▶ **YOUR INSTRUCTIONS**
Each line of the data is to be output verbatim, with the images removed.

##### MATERIAL SHOWN #####

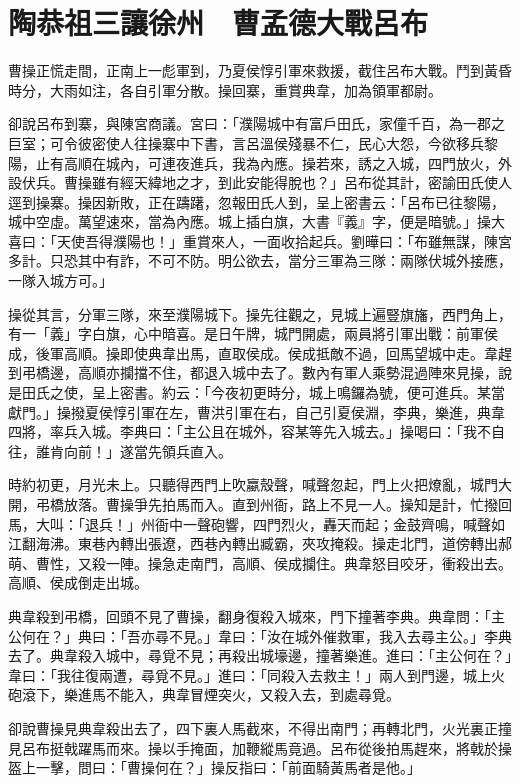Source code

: 
\chapter{陶恭祖三讓徐州　曹孟德大戰呂布}

曹操正慌走間，正南上一彪軍到，乃夏侯惇引軍來救援，截住呂布大戰。鬥到黃昏時分，大雨如注，各自引軍分散。操回寨，重賞典韋，加為領軍都尉。

卻說呂布到寨，與陳宮商議。宮曰：「濮陽城中有富戶田氏，家僮千百，為一郡之巨室；可令彼密使人往操寨中下書，言呂溫侯殘暴不仁，民心大怨，今欲移兵黎陽，止有高順在城內，可連夜進兵，我為內應。操若來，誘之入城，四門放火，外設伏兵。曹操雖有經天緯地之才，到此安能得脫也？」呂布從其計，密諭田氏使人逕到操寨。操因新敗，正在躊躇，忽報田氏人到，呈上密書云：「呂布已往黎陽，城中空虛。萬望速來，當為內應。城上插白旗，大書『義』字，便是暗號。」操大喜曰：「天使吾得濮陽也！」重賞來人，一面收拾起兵。劉曄曰：「布雖無謀，陳宮多計。只恐其中有詐，不可不防。明公欲去，當分三軍為三隊：兩隊伏城外接應，一隊入城方可。」

操從其言，分軍三隊，來至濮陽城下。操先往觀之，見城上遍豎旗旛，西門角上，有一「義」字白旗，心中暗喜。是日午牌，城門開處，兩員將引軍出戰：前軍侯成，後軍高順。操即使典韋出馬，直取侯成。侯成抵敵不過，回馬望城中走。韋趕到弔橋邊，高順亦攔擋不住，都退入城中去了。數內有軍人乘勢混過陣來見操，說是田氏之使，呈上密書。約云：「今夜初更時分，城上鳴鑼為號，便可進兵。某當獻門。」操撥夏侯惇引軍在左，曹洪引軍在右，自己引夏侯淵，李典，樂進，典韋四將，率兵入城。李典曰：「主公且在城外，容某等先入城去。」操喝曰：「我不自往，誰肯向前！」遂當先領兵直入。

時約初更，月光未上。只聽得西門上吹蠃殼聲，喊聲忽起，門上火把燎亂，城門大開，弔橋放落。曹操爭先拍馬而入。直到州衙，路上不見一人。操知是計，忙撥回馬，大叫：「退兵！」州衙中一聲砲響，四門烈火，轟天而起；金鼓齊鳴，喊聲如江翻海沸。東巷內轉出張遼，西巷內轉出臧霸，夾攻掩殺。操走北門，道傍轉出郝萌、曹性，又殺一陣。操急走南門，高順、侯成攔住。典韋怒目咬牙，衝殺出去。高順、侯成倒走出城。

典韋殺到弔橋，回頭不見了曹操，翻身復殺入城來，門下撞著李典。典韋問：「主公何在？」典曰：「吾亦尋不見。」韋曰：「汝在城外催救軍，我入去尋主公。」李典去了。典韋殺入城中，尋覓不見；再殺出城壕邊，撞著樂進。進曰：「主公何在？」韋曰：「我往復兩遭，尋覓不見。」進曰：「同殺入去救主！」兩人到門邊，城上火砲滾下，樂進馬不能入，典韋冒煙突火，又殺入去，到處尋覓。

卻說曹操見典韋殺出去了，四下裏人馬截來，不得出南門；再轉北門，火光裏正撞見呂布挺戟躍馬而來。操以手掩面，加鞭縱馬竟過。呂布從後拍馬趕來，將戟於操盔上一擊，問曰：「曹操何在？」操反指曰：「前面騎黃馬者是他。」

#####

▶ **WRITTEN REPLY**
Source code

: 
\chapter{陶恭祖三讓徐州　曹孟德大戰呂布}

曹操正慌走間，正南上一彪軍到，乃夏侯惇引軍來救援，截住呂布大戰。鬥到黃昏時分，大雨如注，各自引軍分散。操回寨，重賞典韋，加為領軍都尉。

卻說呂布到寨，與陳宮商議。宮曰：「濮陽城中有富戶田氏，家僮千百，為一郡之巨室；可令彼密使人往操寨中下書，言呂溫侯殘暴不仁，民心大怨，今欲移兵黎陽，止有高順在城內，可連夜進兵，我為內應。操若來，誘之入城，四門放火，外設伏兵。曹操雖有經天緯地之才，到此安能得脫也？」呂布從其計，密諭田氏使人逕到操寨。操因新敗，正在躊躇，忽報田氏人到，呈上密書云：「呂布已往黎陽，城中空虛。萬望速來，當為內應。城上插白旗，大書『義』字，便是暗號。」操大喜曰：「天使吾得濮陽也！」重賞來人，一面收拾起兵。劉曄曰：「布雖無謀，陳宮多計。只恐其中有詐，不可不防。明公欲去，當分三軍為三隊：兩隊伏城外接應，一隊入城方可。」

操從其言，分軍三隊，來至濮陽城下。操先往觀之，見城上遍豎旗旛，西門角上，有一「義」字白旗，心中暗喜。是日午牌，城門開處，兩員將引軍出戰：前軍侯成，後軍高順。操即使典韋出馬，直取侯成。侯成抵敵不過，回馬望城中走。韋趕到弔橋邊，高順亦攔擋不住，都退入城中去了。數內有軍人乘勢混過陣來見操，說是田氏之使，呈上密書。約云：「今夜初更時分，城上鳴鑼為號，便可進兵。某當獻門。」操撥夏侯惇引軍在左，曹洪引軍在右，自己引夏侯淵，李典，樂進，典韋四將，率兵入城。李典曰：「主公且在城外，容某等先入城去。」操喝曰：「我不自往，誰肯向前！」遂當先領兵直入。

時約初更，月光未上。只聽得西門上吹蠃殼聲，喊聲忽起，門上火把燎亂，城門大開，弔橋放落。曹操爭先拍馬而入。直到州衙，路上不見一人。操知是計，忙撥回馬，大叫：「退兵！」州衙中一聲砲響，四門烈火，轟天而起；金鼓齊鳴，喊聲如江翻海沸。東巷內轉出張遼，西巷內轉出臧霸，夾攻掩殺。操走北門，道傍轉出郝萌、曹性，又殺一陣。操急走南門，高順、侯成攔住。典韋怒目咬牙，衝殺出去。高順、侯成倒走出城。

典韋殺到弔橋，回頭不見了曹操，翻身復殺入城來，門下撞著李典。典韋問：「主公何在？」典曰：「吾亦尋不見。」韋曰：「汝在城外催救軍，我入去尋主公。」李典去了。典韋殺入城中，尋覓不見；再殺出城壕邊，撞著樂進。進曰：「主公何在？」韋曰：「我往復兩遭，尋覓不見。」進曰：「同殺入去救主！」兩人到門邊，城上火砲滾下，樂進馬不能入，典韋冒煙突火，又殺入去，到處尋覓。

卻說曹操見典韋殺出去了，四下裏人馬截來，不得出南門；再轉北門，火光裏正撞見呂布挺戟躍馬而來。操以手掩面，加鞭縱馬竟過。呂布從後拍馬趕來，將戟於操盔上一擊，問曰：「曹操何在？」操反指曰：「前面騎黃馬者是他。」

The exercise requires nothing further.